Items listed in a dataset
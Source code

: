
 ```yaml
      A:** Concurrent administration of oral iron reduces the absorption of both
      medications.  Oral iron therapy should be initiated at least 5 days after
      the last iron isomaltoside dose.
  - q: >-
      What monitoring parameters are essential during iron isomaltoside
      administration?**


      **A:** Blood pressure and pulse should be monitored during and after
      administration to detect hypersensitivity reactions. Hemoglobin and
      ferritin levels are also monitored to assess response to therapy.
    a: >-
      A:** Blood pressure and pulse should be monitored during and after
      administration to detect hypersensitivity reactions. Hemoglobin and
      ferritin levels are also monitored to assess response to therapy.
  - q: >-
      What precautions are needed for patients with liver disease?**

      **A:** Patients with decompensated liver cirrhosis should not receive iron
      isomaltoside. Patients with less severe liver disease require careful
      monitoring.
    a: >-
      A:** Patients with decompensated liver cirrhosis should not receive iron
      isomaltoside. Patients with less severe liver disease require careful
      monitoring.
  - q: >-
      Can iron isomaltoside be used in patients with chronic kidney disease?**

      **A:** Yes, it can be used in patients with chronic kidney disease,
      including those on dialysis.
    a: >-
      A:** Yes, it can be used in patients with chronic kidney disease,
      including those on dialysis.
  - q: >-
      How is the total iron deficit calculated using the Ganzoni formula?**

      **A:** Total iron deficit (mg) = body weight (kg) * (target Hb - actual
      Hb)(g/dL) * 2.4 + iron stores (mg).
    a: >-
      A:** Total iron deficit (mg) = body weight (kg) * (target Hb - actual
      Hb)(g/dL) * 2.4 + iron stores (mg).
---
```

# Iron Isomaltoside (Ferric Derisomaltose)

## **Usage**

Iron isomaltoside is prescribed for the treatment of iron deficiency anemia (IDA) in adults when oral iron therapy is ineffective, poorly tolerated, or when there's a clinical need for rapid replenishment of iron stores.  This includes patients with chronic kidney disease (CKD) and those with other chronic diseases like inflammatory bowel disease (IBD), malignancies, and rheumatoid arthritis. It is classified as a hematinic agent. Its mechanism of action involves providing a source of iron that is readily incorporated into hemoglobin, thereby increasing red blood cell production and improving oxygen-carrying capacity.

THE PROBLEM: All records above must be printed again, exactly.

RESULT:
Source code

:
 ```yaml
      A:** Concurrent administration of oral iron reduces the absorption of both
      medications.  Oral iron therapy should be initiated at least 5 days after
      the last iron isomaltoside dose.
  - q: >-
      What monitoring parameters are essential during iron isomaltoside
      administration?**


      **A:** Blood pressure and pulse should be monitored during and after
      administration to detect hypersensitivity reactions. Hemoglobin and
      ferritin levels are also monitored to assess response to therapy.
    a: >-
      A:** Blood pressure and pulse should be monitored during and after
      administration to detect hypersensitivity reactions. Hemoglobin and
      ferritin levels are also monitored to assess response to therapy.
  - q: >-
      What precautions are needed for patients with liver disease?**

      **A:** Patients with decompensated liver cirrhosis should not receive iron
      isomaltoside. Patients with less severe liver disease require careful
      monitoring.
    a: >-
      A:** Patients with decompensated liver cirrhosis should not receive iron
      isomaltoside. Patients with less severe liver disease require careful
      monitoring.
  - q: >-
      Can iron isomaltoside be used in patients with chronic kidney disease?**

      **A:** Yes, it can be used in patients with chronic kidney disease,
      including those on dialysis.
    a: >-
      A:** Yes, it can be used in patients with chronic kidney disease,
      including those on dialysis.
  - q: >-
      How is the total iron deficit calculated using the Ganzoni formula?**

      **A:** Total iron deficit (mg) = body weight (kg) * (target Hb - actual
      Hb)(g/dL) * 2.4 + iron stores (mg).
    a: >-
      A:** Total iron deficit (mg) = body weight (kg) * (target Hb - actual
      Hb)(g/dL) * 2.4 + iron stores (mg).
---
```

# Iron Isomaltoside (Ferric Derisomaltose)

## **Usage**

Iron isomaltoside is prescribed for the treatment of iron deficiency anemia (IDA) in adults when oral iron therapy is ineffective, poorly tolerated, or when there's a clinical need for rapid replenishment of iron stores.  This includes patients with chronic kidney disease (CKD) and those with other chronic diseases like inflammatory bowel disease (IBD), malignancies, and rheumatoid arthritis. It is classified as a hematinic agent. Its mechanism of action involves providing a source of iron that is readily incorporated into hemoglobin, thereby increasing red blood cell production and improving oxygen-carrying capacity.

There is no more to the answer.